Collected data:
== Segment start ==

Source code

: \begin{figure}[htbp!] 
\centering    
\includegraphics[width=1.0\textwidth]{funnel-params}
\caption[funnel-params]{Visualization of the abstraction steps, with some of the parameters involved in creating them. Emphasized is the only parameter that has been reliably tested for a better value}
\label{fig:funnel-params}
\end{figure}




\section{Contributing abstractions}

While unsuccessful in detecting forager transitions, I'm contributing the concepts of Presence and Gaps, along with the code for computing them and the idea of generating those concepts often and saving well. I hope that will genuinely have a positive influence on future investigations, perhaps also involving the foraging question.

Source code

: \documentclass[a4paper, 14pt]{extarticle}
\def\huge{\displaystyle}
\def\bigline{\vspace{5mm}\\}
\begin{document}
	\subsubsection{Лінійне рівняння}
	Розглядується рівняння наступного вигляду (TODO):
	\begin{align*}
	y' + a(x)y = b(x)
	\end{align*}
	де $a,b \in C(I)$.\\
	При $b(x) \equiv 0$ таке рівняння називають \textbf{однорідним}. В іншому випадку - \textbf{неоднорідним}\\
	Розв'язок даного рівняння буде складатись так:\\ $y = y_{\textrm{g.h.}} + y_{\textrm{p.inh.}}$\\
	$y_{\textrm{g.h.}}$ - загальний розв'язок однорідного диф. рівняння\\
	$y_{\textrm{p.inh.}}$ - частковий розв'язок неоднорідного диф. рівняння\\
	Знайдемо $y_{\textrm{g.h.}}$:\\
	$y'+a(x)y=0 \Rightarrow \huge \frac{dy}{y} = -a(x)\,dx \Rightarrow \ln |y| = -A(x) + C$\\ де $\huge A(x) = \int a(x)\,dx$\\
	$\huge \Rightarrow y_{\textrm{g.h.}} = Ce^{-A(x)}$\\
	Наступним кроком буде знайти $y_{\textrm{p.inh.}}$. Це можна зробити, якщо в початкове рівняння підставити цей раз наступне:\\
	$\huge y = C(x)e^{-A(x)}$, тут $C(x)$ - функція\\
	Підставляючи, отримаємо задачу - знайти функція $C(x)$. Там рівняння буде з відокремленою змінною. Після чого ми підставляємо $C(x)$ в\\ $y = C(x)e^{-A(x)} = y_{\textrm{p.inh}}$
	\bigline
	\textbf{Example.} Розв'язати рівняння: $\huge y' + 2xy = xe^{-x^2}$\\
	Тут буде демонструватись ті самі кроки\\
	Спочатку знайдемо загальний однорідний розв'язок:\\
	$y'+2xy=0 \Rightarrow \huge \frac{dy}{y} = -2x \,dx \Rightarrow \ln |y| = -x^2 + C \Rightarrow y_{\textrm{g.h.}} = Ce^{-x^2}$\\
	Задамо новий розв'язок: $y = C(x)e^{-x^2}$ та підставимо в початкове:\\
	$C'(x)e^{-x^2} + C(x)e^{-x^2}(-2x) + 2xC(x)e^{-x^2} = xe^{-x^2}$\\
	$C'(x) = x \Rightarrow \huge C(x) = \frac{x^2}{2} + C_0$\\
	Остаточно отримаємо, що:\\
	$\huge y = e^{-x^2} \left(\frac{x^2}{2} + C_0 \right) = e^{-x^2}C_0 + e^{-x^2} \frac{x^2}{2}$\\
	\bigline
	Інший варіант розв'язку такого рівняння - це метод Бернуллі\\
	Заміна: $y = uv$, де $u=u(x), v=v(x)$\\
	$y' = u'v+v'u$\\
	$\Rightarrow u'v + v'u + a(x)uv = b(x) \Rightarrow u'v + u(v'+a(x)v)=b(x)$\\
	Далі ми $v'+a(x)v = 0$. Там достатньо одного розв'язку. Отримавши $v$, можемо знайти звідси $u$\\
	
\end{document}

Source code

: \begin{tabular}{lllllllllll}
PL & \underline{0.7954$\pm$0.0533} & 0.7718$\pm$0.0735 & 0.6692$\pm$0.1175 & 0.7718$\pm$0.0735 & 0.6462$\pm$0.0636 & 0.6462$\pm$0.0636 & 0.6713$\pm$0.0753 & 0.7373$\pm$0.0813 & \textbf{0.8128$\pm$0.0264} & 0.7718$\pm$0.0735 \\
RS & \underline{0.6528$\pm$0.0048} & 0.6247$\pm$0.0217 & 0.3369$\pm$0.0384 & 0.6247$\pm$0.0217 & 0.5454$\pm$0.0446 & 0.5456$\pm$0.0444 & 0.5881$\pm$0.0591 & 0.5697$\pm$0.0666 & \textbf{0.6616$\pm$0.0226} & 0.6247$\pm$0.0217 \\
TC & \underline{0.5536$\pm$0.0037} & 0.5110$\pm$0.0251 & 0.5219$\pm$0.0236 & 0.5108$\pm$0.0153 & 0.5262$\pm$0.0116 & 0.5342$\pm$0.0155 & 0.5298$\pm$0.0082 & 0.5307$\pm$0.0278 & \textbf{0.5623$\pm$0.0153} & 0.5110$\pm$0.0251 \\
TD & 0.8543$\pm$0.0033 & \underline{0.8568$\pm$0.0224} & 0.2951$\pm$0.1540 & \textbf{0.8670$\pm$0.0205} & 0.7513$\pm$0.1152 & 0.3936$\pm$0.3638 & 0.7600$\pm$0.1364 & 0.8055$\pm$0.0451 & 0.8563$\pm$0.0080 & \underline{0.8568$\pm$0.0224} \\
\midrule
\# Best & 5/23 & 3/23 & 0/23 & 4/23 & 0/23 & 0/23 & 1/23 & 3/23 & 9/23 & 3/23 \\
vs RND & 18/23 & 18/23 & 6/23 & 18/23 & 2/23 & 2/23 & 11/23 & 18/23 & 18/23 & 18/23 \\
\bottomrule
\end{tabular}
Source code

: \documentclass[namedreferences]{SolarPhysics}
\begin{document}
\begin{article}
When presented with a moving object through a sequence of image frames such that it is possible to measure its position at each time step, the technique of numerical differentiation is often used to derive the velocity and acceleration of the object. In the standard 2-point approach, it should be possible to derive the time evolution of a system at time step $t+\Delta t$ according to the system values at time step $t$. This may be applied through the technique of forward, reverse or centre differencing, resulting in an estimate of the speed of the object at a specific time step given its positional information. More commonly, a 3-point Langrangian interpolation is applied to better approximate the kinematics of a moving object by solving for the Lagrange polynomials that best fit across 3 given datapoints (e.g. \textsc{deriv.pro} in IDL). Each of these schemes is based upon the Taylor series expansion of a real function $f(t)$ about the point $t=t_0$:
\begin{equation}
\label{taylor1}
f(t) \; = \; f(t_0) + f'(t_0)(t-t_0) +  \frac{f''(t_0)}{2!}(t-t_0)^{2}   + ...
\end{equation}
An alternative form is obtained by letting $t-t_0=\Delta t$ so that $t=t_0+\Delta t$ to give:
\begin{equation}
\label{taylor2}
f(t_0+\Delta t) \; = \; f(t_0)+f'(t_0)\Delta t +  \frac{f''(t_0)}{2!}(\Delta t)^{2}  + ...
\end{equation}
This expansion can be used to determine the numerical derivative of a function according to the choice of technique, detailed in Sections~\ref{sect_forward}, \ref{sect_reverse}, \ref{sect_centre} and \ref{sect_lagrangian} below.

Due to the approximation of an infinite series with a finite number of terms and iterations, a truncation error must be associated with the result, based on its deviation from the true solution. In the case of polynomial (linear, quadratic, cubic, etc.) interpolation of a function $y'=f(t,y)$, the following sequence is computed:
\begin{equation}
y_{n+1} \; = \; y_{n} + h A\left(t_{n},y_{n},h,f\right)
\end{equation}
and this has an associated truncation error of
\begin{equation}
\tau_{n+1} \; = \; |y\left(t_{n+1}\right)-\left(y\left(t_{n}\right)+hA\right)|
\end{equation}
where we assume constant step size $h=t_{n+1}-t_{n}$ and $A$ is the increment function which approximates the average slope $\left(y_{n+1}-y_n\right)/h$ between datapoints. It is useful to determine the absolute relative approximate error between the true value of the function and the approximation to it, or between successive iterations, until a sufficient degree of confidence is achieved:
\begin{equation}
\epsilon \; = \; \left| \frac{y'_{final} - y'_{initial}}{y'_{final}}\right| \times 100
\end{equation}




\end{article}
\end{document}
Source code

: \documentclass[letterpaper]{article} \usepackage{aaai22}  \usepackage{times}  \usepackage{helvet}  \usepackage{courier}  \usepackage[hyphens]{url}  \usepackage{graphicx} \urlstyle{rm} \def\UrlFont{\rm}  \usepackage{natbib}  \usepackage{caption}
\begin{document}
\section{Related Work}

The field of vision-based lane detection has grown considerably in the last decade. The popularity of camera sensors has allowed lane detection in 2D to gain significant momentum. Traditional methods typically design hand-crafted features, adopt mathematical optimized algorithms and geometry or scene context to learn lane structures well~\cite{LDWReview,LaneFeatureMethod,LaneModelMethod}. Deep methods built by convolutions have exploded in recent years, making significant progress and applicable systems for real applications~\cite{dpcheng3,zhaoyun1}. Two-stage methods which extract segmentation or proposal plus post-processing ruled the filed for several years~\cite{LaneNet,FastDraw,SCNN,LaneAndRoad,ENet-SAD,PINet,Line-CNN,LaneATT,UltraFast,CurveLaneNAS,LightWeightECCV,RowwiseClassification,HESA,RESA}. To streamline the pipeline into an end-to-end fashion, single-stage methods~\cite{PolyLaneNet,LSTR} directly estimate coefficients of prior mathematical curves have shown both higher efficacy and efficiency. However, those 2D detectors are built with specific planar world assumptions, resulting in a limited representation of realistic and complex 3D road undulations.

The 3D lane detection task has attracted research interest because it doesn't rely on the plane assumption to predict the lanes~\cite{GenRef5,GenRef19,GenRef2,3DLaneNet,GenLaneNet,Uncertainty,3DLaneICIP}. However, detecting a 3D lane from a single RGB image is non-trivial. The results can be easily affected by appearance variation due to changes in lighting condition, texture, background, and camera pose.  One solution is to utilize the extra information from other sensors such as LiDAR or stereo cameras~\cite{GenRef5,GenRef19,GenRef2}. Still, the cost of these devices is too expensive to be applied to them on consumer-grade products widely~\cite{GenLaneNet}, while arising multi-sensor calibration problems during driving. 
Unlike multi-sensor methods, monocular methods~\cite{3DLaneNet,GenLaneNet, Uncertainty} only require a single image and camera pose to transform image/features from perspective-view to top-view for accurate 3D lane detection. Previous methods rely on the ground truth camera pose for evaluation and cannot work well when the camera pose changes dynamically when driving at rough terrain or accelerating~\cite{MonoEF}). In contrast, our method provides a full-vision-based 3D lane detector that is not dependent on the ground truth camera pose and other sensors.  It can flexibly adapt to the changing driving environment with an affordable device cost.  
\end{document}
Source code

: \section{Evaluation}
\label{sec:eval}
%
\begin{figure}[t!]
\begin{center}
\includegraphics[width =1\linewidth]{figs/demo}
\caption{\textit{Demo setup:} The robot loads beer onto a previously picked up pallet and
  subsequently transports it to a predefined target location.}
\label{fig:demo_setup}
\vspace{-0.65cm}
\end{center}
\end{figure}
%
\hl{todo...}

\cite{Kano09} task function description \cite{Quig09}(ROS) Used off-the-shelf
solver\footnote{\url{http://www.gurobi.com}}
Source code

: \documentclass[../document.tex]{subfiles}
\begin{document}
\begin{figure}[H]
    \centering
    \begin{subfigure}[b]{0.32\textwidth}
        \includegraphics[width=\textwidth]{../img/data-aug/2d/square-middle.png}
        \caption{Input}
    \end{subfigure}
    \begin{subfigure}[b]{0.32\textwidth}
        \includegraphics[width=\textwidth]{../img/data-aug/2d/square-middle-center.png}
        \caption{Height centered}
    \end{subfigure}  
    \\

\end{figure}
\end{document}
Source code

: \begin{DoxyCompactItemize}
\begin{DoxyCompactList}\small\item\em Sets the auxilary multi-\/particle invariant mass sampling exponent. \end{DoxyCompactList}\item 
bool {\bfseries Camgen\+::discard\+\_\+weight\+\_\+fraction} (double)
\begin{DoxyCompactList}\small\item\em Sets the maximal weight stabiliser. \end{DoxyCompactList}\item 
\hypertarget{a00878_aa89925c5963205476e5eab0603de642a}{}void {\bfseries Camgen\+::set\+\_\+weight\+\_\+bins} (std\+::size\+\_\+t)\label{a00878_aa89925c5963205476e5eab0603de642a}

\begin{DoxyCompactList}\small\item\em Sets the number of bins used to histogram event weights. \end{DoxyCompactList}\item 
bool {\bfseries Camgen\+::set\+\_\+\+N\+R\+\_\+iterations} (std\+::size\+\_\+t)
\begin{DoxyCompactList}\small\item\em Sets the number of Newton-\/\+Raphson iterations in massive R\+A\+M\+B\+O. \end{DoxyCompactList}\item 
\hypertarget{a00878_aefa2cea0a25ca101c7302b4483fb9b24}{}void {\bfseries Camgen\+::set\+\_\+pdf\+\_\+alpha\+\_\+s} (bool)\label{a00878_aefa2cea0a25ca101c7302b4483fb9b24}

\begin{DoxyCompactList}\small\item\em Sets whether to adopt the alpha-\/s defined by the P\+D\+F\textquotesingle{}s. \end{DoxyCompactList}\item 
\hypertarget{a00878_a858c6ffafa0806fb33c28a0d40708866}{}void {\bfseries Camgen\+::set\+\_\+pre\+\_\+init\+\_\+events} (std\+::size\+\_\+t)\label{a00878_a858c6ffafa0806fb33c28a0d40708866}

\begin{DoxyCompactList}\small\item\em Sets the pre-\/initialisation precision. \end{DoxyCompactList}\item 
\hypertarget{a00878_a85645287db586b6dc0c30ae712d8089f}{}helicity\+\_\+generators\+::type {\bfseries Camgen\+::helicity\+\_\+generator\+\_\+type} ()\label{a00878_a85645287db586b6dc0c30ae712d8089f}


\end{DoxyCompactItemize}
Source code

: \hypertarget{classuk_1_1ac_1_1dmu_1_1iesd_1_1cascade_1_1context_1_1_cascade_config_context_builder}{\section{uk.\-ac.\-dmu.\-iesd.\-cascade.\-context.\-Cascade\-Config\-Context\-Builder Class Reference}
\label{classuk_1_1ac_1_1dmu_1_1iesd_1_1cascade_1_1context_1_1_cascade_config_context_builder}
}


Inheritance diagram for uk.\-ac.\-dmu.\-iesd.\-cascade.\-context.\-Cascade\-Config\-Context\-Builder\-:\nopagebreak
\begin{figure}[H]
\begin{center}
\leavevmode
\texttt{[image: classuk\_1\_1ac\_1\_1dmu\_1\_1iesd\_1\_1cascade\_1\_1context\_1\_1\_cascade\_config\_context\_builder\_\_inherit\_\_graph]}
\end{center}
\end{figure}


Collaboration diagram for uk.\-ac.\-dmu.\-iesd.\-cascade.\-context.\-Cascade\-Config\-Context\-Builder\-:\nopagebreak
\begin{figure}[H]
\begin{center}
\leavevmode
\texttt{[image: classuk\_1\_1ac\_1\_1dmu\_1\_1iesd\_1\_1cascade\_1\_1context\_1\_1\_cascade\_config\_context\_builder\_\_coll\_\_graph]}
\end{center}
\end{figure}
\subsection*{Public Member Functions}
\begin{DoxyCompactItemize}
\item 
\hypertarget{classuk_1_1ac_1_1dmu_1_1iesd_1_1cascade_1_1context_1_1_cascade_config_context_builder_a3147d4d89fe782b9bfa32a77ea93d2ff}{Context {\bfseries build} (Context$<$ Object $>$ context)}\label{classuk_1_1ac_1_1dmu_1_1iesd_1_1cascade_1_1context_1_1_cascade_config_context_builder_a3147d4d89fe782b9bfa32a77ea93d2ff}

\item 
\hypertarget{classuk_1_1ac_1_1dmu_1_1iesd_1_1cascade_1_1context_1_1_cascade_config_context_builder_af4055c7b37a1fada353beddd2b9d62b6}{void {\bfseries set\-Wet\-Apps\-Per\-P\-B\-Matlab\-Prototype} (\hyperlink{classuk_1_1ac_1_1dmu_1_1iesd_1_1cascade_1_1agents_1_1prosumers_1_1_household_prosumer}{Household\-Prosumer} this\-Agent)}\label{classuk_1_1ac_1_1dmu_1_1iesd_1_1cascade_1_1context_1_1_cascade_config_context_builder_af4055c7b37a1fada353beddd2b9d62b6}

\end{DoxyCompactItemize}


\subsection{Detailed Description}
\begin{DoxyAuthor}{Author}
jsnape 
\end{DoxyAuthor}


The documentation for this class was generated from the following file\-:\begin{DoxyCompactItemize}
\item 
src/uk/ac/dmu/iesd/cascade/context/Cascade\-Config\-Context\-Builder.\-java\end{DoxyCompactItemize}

== Segment end ==

(To do):
Please retype the top of the data exactly, down to and including the line that holds "Спочатку знайдемо загальний", and nothing further.

(Response to this task):
Source code

: \begin{figure}[htbp!] 
\centering    
\includegraphics[width=1.0\textwidth]{funnel-params}
\caption[funnel-params]{Visualization of the abstraction steps, with some of the parameters involved in creating them. Emphasized is the only parameter that has been reliably tested for a better value}
\label{fig:funnel-params}
\end{figure}




\section{Contributing abstractions}

While unsuccessful in detecting forager transitions, I'm contributing the concepts of Presence and Gaps, along with the code for computing them and the idea of generating those concepts often and saving well. I hope that will genuinely have a positive influence on future investigations, perhaps also involving the foraging question.

Source code

: \documentclass[a4paper, 14pt]{extarticle}
\def\huge{\displaystyle}
\def\bigline{\vspace{5mm}\\}
\begin{document}
	\subsubsection{Лінійне рівняння}
	Розглядується рівняння наступного вигляду (TODO):
	\begin{align*}
	y' + a(x)y = b(x)
	\end{align*}
	де $a,b \in C(I)$.\\
	При $b(x) \equiv 0$ таке рівняння називають \textbf{однорідним}. В іншому випадку - \textbf{неоднорідним}\\
	Розв'язок даного рівняння буде складатись так:\\ $y = y_{\textrm{g.h.}} + y_{\textrm{p.inh.}}$\\
	$y_{\textrm{g.h.}}$ - загальний розв'язок однорідного диф. рівняння\\
	$y_{\textrm{p.inh.}}$ - частковий розв'язок неоднорідного диф. рівняння\\
	Знайдемо $y_{\textrm{g.h.}}$:\\
	$y'+a(x)y=0 \Rightarrow \huge \frac{dy}{y} = -a(x)\,dx \Rightarrow \ln |y| = -A(x) + C$\\ де $\huge A(x) = \int a(x)\,dx$\\
	$\huge \Rightarrow y_{\textrm{g.h.}} = Ce^{-A(x)}$\\
	Наступним кроком буде знайти $y_{\textrm{p.inh.}}$. Це можна зробити, якщо в початкове рівняння підставити цей раз наступне:\\
	$\huge y = C(x)e^{-A(x)}$, тут $C(x)$ - функція\\
	Підставляючи, отримаємо задачу - знайти функція $C(x)$. Там рівняння буде з відокремленою змінною. Після чого ми підставляємо $C(x)$ в\\ $y = C(x)e^{-A(x)} = y_{\textrm{p.inh}}$
	\bigline
	\textbf{Example.} Розв'язати рівняння: $\huge y' + 2xy = xe^{-x^2}$\\
	Тут буде демонструватись ті самі кроки\\
	Спочатку знайдемо загальний однорідний розв'язок:\\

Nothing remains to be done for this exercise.